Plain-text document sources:
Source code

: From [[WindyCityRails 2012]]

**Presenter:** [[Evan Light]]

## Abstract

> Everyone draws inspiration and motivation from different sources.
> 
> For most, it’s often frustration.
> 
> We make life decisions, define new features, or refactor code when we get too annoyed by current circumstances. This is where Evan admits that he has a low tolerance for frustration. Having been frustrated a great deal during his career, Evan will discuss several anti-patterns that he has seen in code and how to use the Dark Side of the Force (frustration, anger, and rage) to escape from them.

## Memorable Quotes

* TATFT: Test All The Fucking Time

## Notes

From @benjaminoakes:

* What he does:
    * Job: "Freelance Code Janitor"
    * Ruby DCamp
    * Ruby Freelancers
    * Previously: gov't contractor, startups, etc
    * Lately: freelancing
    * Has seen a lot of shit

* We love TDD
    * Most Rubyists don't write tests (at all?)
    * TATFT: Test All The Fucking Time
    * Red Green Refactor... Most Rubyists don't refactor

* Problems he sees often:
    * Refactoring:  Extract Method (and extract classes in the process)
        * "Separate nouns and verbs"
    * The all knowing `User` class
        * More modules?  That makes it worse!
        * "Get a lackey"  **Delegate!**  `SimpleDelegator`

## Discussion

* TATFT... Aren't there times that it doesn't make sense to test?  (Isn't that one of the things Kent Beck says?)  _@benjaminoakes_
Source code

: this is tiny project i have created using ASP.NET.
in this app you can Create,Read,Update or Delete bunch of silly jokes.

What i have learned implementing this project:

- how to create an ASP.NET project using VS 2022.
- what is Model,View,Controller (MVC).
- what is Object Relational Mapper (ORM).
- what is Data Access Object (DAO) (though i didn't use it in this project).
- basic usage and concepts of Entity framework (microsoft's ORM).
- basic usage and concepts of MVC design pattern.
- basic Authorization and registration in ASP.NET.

ASSIGNMENT:
Give all the entries again exactly; leave none out.

RESULT:
Source code

: From [[WindyCityRails 2012]]

**Presenter:** [[Evan Light]]

## Abstract

> Everyone draws inspiration and motivation from different sources.
> 
> For most, it’s often frustration.
> 
> We make life decisions, define new features, or refactor code when we get too annoyed by current circumstances. This is where Evan admits that he has a low tolerance for frustration. Having been frustrated a great deal during his career, Evan will discuss several anti-patterns that he has seen in code and how to use the Dark Side of the Force (frustration, anger, and rage) to escape from them.

## Memorable Quotes

* TATFT: Test All The Fucking Time

## Notes

From @benjaminoakes:

* What he does:
    * Job: "Freelance Code Janitor"
    * Ruby DCamp
    * Ruby Freelancers
    * Previously: gov't contractor, startups, etc
    * Lately: freelancing
    * Has seen a lot of shit

* We love TDD
    * Most Rubyists don't write tests (at all?)
    * TATFT: Test All The Fucking Time
    * Red Green Refactor... Most Rubyists don't refactor

* Problems he sees often:
    * Refactoring:  Extract Method (and extract classes in the process)
        * "Separate nouns and verbs"
    * The all knowing `User` class
        * More modules?  That makes it worse!
        * "Get a lackey"  **Delegate!**  `SimpleDelegator`

## Discussion

* TATFT... Aren't there times that it doesn't make sense to test?  (Isn't that one of the things Kent Beck says?)  _@benjaminoakes_
Source code

: this is tiny project i have created using ASP.NET.
in this app you can Create,Read,Update or Delete bunch of silly jokes.

What i have learned implementing this project:

- how to create an ASP.NET project using VS 2022.
- what is Model,View,Controller (MVC).
- what is Object Relational Mapper (ORM).
- what is Data Access Object (DAO) (though i didn't use it in this project).
- basic usage and concepts of Entity framework (microsoft's ORM).
- basic usage and concepts of MVC design pattern.
- basic Authorization and registration in ASP.NET.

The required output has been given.